One thing in particular that I see Him doing as we become pliable, willing clay in His hands in the middle of our confusing difficulties is He humbles us. No longer are we so quick to think these things of people around us: “Well, they’re broke because they spend their money recklessly” or “If they’re sick that often, they must not be taking care of themselves” or “If they would do this or that, (insert like I do), they wouldn’t be in this mess”. When we’ve been humbled, we would no longer look at someone in their sin and say, “How could someone do that?” because we know it could have just as easily been us.

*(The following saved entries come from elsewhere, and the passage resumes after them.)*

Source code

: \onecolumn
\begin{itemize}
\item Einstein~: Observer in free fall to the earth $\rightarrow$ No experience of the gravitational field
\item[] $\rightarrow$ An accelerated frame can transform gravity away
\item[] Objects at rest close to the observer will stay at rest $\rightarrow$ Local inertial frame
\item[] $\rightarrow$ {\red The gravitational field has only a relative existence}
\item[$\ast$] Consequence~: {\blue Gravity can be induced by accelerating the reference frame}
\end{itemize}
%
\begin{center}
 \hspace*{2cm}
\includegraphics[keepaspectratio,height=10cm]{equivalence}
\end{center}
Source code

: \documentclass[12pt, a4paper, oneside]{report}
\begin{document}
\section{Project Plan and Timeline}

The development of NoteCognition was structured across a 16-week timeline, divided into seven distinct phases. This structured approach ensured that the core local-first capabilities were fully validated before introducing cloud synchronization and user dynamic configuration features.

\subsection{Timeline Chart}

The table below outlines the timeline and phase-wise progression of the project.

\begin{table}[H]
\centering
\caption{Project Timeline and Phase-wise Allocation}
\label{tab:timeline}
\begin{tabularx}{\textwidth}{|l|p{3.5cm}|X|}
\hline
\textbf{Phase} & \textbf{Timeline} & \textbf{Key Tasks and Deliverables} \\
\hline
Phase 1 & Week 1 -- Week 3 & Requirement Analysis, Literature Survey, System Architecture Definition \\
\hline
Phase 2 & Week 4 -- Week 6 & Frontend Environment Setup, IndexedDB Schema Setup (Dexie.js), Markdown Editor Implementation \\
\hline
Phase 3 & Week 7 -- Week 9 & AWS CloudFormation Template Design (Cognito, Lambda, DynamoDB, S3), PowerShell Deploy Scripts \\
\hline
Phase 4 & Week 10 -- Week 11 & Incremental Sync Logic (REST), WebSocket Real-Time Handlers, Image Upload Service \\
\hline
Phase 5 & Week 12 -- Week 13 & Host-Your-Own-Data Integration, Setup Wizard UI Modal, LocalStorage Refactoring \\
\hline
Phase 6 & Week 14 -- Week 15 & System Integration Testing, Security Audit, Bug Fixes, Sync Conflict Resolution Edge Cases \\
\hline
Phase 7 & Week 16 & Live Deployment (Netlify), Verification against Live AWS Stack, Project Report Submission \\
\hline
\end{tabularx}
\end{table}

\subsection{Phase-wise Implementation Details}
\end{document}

Where once there was harshness…a sense of black and white, definite, this plus this always equals that…now there is a gentle spirit. Where once there was pride and arrogance because we considered our lack of problems a direct result of our lack of mistakes…now there is meekness, knowing we never deserved that ease, knowing we were the recipients of great grace. Where once there was a know-it-all heart attitude, now exists a person who doesn’t even have an opinion about many things and many people, aware of how much they truly don’t know, aware of how different and unique every person’s story and circumstances really are.

This is beautiful.

I don’t think many of us have a clue about the depth of suffering people around the world are daily enduring. Physically, mentally, emotionally, spiritually, socially…there is pain all around us. The need for softened hearts, the need for people who have went through the fire and were changed by God’s hand in it, is beyond our comprehension. It’s who we are that dictates what we do…so our efforts to love will only be as powerful as our efforts to embrace humility and transformation personally. The expectation to have an uninterrupted easy life will not only leave us confused and angry…it will leave us unchanged, ineffective, unusable.

This is important.

Lord, please give us the presence and mindfulness to look at You and see what You’re doing in us when we go through suffering of all kinds. We welcome weakness and waves if it means we will grow in Christlikeness–kindness, generosity, compassion, availability, and love!